# Thank you Snappy for the neon samples!



## Sonya-m (Sep 21, 2015)

Snappy was kind enough to send me some neon samples - I've used the pink and the purple so far


----------



## snappyllama (Sep 21, 2015)

Holy Cow, that is gorgeous!


----------



## not_ally (Sep 21, 2015)

Beautiful, Sonya.  Snappy, how great does it feel to have your samples so prettily used!


----------



## Rowan (Sep 21, 2015)

Wow, gorgeous colours in such a lovely design. Really beautiful.   Is there anywhere in the UK that we can get hold of neon's?


----------



## Sonya-m (Sep 21, 2015)

I've not found a UK based supplier yet, there are some on eBay that ship to the UK, £1.99 for 1oz

Edit: they have some here: http://soaps-r-us.co.uk


----------



## BlackDog (Sep 21, 2015)

What a unique and gorgeous color combination.  Well done!


----------



## lenarenee (Sep 21, 2015)

That is gorgeous!!  Looks like a very well done Clyde Slide...?


----------



## newbie (Sep 21, 2015)

Oooooo! Nice proportions of colors and great patterns! I am particularly partial to the pink black and white one. Love them!


----------



## newbie (Sep 21, 2015)

You could get quite of bit of mica into a small flat rate international box or padded envelope (priority, not first class) for $25 shipping to the UK! Up to 4 pounds, depending on how well you can get air out of the plastic bags and jam them in. I'd be happy to help someone out with getting colorants together and shipping them, if that sounds of interest to them. I have no idea what sort of sources your have for colorants there, but thought I'd throw that in there, just in case. ($16 for a one pound package, first rate)


----------



## Sonya-m (Sep 22, 2015)

Thanks everyone!

Oooh Newbie that would be fab! I wonder if I ask the other UK soapers if they want to chip in and get a large order (4lb of colour is a lot) we can share the cost and I wouldn't mind splitting it and sending to individuals from here.


----------



## C_Rose (Sep 22, 2015)

WOW!! Gorgeous!!


----------



## kchaystack (Sep 22, 2015)

Sonya-m said:


> Thanks everyone!
> 
> Oooh Newbie that would be fab! I wonder if I ask the other UK soapers if they want to chip in and get a large order (4lb of colour is a lot) we can share the cost and I wouldn't mind splitting it and sending to individuals from here.
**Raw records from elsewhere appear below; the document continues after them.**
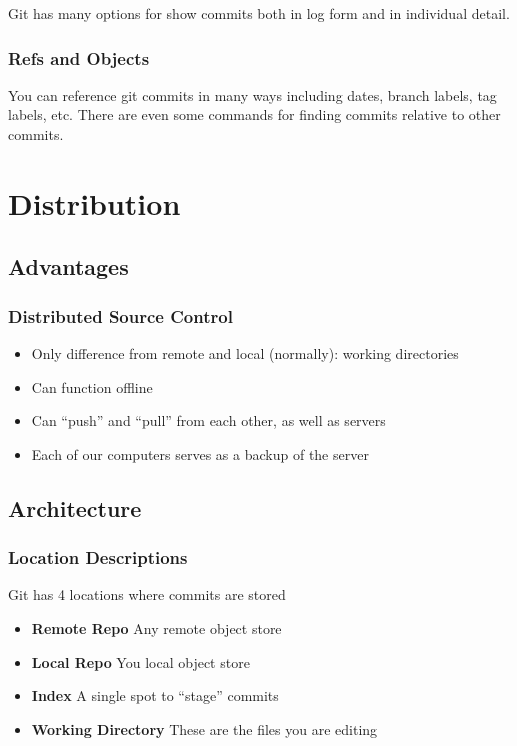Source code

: Git has many options for show commits both in log form and in individual detail.

\begin{frame}
  \frametitle{Refs and Objects}
    \pause
    \pause
    \pause
\end{frame}

You can reference git commits in many ways including dates, branch labels, tag
labels, etc. There are even some commands for finding commits relative to other
commits.

\section{Distribution}

\subsection{Advantages}

\begin{frame}
  \frametitle{Distributed Source Control}
  \begin{itemize}
  \item Only difference from remote and local (normally): working directories
    \pause
  \item Can function offline
    \pause
  \item Can ``push'' and ``pull'' from each other, as well as servers
    \pause
  \item Each of our computers serves as a backup of the server
  \end{itemize}
\end{frame}

\subsection{Architecture}

\begin{frame}
  \frametitle{Location Descriptions}
  Git has 4 locations where commits are stored
  \pause
  \begin{itemize}
  \item \textbf{Remote Repo} Any remote object store
    \pause
  \item \textbf{Local Repo} You local object store
    \pause
  \item \textbf{Index} A single spot to ``stage'' commits
    \pause
  \item \textbf{Working Directory} These are the files you are editing
  \end{itemize}
\end{frame}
I just found out about the $25 shipping.  I have several bars I need to send to my partner in Plymouth. He took a liking to the BB nag champa FO from the alt. liquid swap.  So I bought some and made him some soap.  

I would be happy to help send things over as well.


----------



## nframe (Sep 22, 2015)

Sonya-m said:


> Thanks everyone!
> 
> Oooh Newbie that would be fab! I wonder if I ask the other UK soapers if they want to chip in and get a large order (4lb of colour is a lot) we can share the cost and I wouldn't mind splitting it and sending to individuals from here.



I'd be happy to chip in too.


----------



## Sonya-m (Sep 22, 2015)

Excellent!!


----------



## Sonya-m (Sep 22, 2015)

kchaystack said:


> I just found out about the $25 shipping.  I have several bars I need to send to my partner in Plymouth. He took a liking to the BB nag champa FO from the alt. liquid swap.  So I bought some and made him some soap.
> 
> 
> 
> I would be happy to help send things over as well.




Thank you!


----------



## janzo (Sep 22, 2015)

I would be interested as well Sonia, I am not in UK but my daughter is and she can forward them to me.


----------



## TVivian (Sep 22, 2015)

Woah!!! Those are outstanding!


----------



## Rowan (Sep 22, 2015)

I'd be really happy to chip in, Newbie and Sonya - that sounds absolutely amazing. OMG - what enablers you are!


----------



## soapswirl (Sep 22, 2015)

Yes to chipping in for some colours! I love neons and bright micas but they are hard to come by here!


----------



## Saponista (Sep 23, 2015)

Do you mean Plymouth England kchaystack? That's where I am.


----------



## Saponista (Sep 23, 2015)

I was going to do something similar on my own with not_ally, but if we do it together that would bring the cost down even more. I signed up for a coop of mica that galaxy posted, the prices seem pretty good. I missed it the last time it came round though.


----------



## kchaystack (Sep 23, 2015)

Saponista said:


> Do you mean Plymouth England kchaystack? That's where I am.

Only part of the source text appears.